Development of highly polymorphic simple sequence repeat markers using genome-wide microsatellite variant analysis in Foxtail millet [Setaria italica (L.) P. Beauv.]
1 Institute of Crop Sciences, Chinese Academy of Agricultural Sciences, Beijing 100081, China
2 National Center for Gene Research, Institute of Plant Physiology and Ecology, Shanghai Institutes for Biological Sciences, Chinese Academy of Sciences, Shanghai 200233, China
3 National Center for Plant Gene Research, State Key Laboratory of Plant Genomics, Institute of Genetics and Developmental Biology, Chinese Academy of Sciences, Beijing 100101, China
4 College of Life Science, Hebei Normal University, Shijiazhuang 050012, China
5 College of Agronomy, Shanxi Agricultural University, Jinzhong 030801, China
BMC Genomics 2014, 15:78 doi:10.1186/1471-2164-15-78Published: 28 January 2014
Foxtail millet (Setaria italica (L.) Beauv.) is an important gramineous grain-food and forage crop. It is grown worldwide for human and livestock consumption. Its small genome and diploid nature have led to foxtail millet fast becoming a novel model for investigating plant architecture, drought tolerance and C4 photosynthesis of grain and bioenergy crops. Therefore, cost-effective, reliable and highly polymorphic molecular markers covering the entire genome are required for diversity, mapping and functional genomics studies in this model species.

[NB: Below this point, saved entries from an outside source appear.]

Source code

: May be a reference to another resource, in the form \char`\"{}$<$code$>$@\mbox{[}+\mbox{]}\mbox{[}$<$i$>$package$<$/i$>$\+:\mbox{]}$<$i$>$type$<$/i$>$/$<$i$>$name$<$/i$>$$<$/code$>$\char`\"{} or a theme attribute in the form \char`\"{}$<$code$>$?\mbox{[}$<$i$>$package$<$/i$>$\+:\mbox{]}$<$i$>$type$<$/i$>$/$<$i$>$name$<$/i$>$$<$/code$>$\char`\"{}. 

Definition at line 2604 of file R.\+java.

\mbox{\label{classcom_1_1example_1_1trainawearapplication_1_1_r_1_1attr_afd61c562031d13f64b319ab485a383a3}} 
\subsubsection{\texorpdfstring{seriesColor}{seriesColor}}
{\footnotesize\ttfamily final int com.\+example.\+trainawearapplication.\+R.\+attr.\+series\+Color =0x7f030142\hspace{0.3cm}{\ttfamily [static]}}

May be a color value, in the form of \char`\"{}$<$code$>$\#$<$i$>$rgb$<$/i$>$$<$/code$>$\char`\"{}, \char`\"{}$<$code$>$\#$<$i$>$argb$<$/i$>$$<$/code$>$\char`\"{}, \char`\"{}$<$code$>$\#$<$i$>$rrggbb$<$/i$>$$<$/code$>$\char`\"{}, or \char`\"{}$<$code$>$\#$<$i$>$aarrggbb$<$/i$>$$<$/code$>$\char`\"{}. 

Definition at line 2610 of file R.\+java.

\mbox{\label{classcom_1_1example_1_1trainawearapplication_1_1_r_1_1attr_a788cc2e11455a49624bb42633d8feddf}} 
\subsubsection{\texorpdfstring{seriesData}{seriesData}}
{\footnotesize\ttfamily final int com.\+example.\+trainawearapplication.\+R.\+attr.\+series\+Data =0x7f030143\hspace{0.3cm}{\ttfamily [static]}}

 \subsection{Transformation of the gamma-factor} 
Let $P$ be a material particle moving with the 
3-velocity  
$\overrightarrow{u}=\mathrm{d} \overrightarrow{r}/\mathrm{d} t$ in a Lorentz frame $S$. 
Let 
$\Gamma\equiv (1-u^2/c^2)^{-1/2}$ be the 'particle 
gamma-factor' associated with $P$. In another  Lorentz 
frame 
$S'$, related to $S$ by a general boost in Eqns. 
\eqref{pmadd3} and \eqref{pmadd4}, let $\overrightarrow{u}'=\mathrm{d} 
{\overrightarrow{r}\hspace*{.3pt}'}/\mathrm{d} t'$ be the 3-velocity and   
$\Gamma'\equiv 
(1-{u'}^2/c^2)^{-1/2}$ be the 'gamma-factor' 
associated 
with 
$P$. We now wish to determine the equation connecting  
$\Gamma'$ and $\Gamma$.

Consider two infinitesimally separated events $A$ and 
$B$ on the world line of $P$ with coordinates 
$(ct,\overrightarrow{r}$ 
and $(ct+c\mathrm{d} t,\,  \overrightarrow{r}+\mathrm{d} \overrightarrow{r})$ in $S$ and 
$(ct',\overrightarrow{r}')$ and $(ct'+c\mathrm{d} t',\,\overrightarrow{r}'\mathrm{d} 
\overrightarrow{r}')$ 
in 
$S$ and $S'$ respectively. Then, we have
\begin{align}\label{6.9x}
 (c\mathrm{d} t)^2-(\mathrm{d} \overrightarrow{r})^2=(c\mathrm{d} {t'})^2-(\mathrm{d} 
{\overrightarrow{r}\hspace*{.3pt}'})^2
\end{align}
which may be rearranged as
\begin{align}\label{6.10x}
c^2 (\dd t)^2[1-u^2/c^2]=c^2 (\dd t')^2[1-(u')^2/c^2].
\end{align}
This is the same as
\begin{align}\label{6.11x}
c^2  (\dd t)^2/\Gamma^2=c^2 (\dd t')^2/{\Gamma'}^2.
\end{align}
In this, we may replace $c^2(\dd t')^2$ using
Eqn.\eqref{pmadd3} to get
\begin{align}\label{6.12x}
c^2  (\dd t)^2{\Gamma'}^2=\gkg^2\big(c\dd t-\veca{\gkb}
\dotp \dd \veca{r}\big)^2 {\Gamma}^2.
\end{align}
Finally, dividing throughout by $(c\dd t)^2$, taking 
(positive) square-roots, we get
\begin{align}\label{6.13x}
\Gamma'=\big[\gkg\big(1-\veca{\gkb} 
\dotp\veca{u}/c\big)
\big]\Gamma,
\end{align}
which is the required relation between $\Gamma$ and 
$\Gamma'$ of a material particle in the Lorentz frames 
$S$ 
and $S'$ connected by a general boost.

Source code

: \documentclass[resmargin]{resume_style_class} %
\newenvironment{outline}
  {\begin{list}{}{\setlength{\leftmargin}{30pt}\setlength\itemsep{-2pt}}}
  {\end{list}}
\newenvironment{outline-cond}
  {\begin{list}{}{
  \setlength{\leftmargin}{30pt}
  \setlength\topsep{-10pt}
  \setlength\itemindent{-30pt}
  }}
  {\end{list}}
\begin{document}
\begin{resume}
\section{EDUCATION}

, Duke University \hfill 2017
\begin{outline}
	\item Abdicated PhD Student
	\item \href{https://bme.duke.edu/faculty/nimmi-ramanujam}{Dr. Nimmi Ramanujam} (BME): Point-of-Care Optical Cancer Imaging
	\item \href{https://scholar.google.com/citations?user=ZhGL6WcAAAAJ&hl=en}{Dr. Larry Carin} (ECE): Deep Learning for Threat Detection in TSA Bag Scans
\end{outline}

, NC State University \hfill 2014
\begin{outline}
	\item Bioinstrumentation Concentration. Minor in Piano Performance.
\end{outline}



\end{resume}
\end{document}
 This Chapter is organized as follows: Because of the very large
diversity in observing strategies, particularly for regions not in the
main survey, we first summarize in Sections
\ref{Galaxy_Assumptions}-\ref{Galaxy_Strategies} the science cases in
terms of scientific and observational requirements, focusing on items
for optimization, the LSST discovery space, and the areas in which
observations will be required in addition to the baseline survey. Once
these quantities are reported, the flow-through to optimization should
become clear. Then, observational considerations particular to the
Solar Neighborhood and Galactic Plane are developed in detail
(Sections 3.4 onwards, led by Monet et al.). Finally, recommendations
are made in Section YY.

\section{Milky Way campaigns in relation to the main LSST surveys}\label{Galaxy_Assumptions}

A total of 5,020 highly repetitive microsatellite motifs were isolated from the released genome of the genotype 'Yugu1’ by sequence scanning. Based on sequence comparison between S. italica and S. viridis, a set of 788 SSR primer pairs were designed. Of these primers, 733 produced reproducible amplicons and were polymorphic among 28 Setaria genotypes selected from diverse geographical locations. The number of alleles detected by these SSR markers ranged from 2 to 16, with an average polymorphism information content of 0.67. The result obtained by neighbor-joining cluster analysis of 28 Setaria genotypes, based on Nei’s genetic distance of the SSR data, showed that these SSR markers are highly polymorphic and effective.
A large set of highly polymorphic SSR markers were successfully and efficiently developed based on genomic sequence comparison between different genotypes of the genus Setaria. The large number of new SSR markers and their placement on the physical map represent a valuable resource for studying diversity, constructing genetic maps, functional gene mapping, QTL exploration and molecular breeding in foxtail millet and its closely related species.